Они все такие жалкие, продолжает он, с их бестолковыми сборщиками пожертвований и фальшивыми улыбками. Он может купить их и продать в одну секунду, заставить ползать на коленях — всех, каждого, весь городской совет, хозяев магазинов с землевладельцами в придачу — протяни он им чек на кругленькую сумму. Ну и где тогда будет им место, глазеющим на него, на Марч? Где будет место этого хренова Бада Гораса? Где — с его бэушной спортивной курткой и сладенькой улыбочкой?
— Поверь, — убеждает Марч, когда машина останавливается на красный свет, — я даже не знаю толком, кто это такой, Бад Горас. Да и на что мне он? Мне нужен только ты.
Она целует его, долго, глубоко, чувствуя при этом, что слегка мошенничает. И даже не слегка, а на все сто. Он всегда был крайне ревнив, ей это известно. Что ж, такая у нее нынче ситуация. Да и, по правде говоря, если он не хочет, чтобы другие мужчины смотрели на нее, так что с того? Ведь это лишь потому, что он ее любит, вот и все. Потому что заботится.
Ей нужно меньше тратить время на раздумья «кабы да если» и больше — на присутствие, на «здесь и сейчас». Нужно впитывать наслаждение день за днем, секунда за секундой. С тех пор как они стали вместе жить — почти никуда не ходят. Во всяком случае, Марч.
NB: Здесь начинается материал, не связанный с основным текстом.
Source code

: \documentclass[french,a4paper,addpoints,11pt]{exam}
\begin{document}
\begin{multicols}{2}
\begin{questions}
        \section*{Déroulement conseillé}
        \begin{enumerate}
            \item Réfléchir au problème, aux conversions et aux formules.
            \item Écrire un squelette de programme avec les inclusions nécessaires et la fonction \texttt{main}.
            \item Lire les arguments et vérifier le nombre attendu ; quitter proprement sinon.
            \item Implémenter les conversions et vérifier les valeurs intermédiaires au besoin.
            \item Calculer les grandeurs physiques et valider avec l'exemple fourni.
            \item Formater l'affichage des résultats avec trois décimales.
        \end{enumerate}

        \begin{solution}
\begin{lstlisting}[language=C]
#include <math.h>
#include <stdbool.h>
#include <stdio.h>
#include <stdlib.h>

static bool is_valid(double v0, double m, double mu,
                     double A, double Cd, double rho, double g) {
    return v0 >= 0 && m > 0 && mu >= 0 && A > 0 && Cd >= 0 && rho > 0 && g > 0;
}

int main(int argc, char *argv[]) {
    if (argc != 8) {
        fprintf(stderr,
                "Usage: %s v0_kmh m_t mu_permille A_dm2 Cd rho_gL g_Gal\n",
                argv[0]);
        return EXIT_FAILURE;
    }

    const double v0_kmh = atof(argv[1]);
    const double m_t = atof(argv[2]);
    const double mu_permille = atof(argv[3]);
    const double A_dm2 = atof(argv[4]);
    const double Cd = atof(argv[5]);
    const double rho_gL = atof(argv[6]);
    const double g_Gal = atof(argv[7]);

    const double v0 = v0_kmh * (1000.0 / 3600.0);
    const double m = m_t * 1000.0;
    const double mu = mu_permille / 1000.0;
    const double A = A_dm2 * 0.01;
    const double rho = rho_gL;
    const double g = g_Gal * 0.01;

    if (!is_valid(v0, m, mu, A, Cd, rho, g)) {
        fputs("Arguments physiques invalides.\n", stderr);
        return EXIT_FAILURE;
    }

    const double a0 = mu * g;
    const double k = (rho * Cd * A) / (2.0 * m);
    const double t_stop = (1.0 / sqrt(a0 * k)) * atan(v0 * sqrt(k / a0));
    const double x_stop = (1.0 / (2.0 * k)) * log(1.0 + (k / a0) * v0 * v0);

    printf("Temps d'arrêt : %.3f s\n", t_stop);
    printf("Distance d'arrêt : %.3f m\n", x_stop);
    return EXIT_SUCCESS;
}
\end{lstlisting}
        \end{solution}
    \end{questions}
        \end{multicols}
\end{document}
Она расчистила себе рабочее пространство на третьем этаже, в бывшей спальне для гостей, и принялась изготавливать праздничные презенты: изящные кулоны — один для Сьюзи, другой для Гвен — блестящие вещицы в форме лунных серпиков, скользящих на серебряных цепочках. Марч трудится, когда Холлиса нет — с раннего утра он на осмотре своих владений, а по вечерам, как правило, на деловых встречах. Она даже перестала сознавать, сколь часто ей приходится оставаться одной — пока не иссякают запасы серебра, и тогда нужно просить Холлиса привезти порцию драгоценного металла из очередной поездки в Бостон.
Ближайшая такая поездка у него сегодня, в субботу то есть. Значит, все магазины закрыты и Марч остается без рабочего материала. У Холлиса в Бостоне встреча с его адвокатом, какие-то дела насчет недвижимости во Флориде и грядущего тропического циклона. Марч все еще в постели, Холлис — в душе. Звонит телефон. Еще довольно рано, и ее охватывает беспокойство — что, если это тот адвокат из Бостона, с плохими новостями? Или того хуже: ее Ричард? Марч, волнуясь, поднимает трубку — и облегченно вздыхает: это Кен Хелм, звонит сообщить, что большой орех на Лисьем холме подхватил какую-то заразу.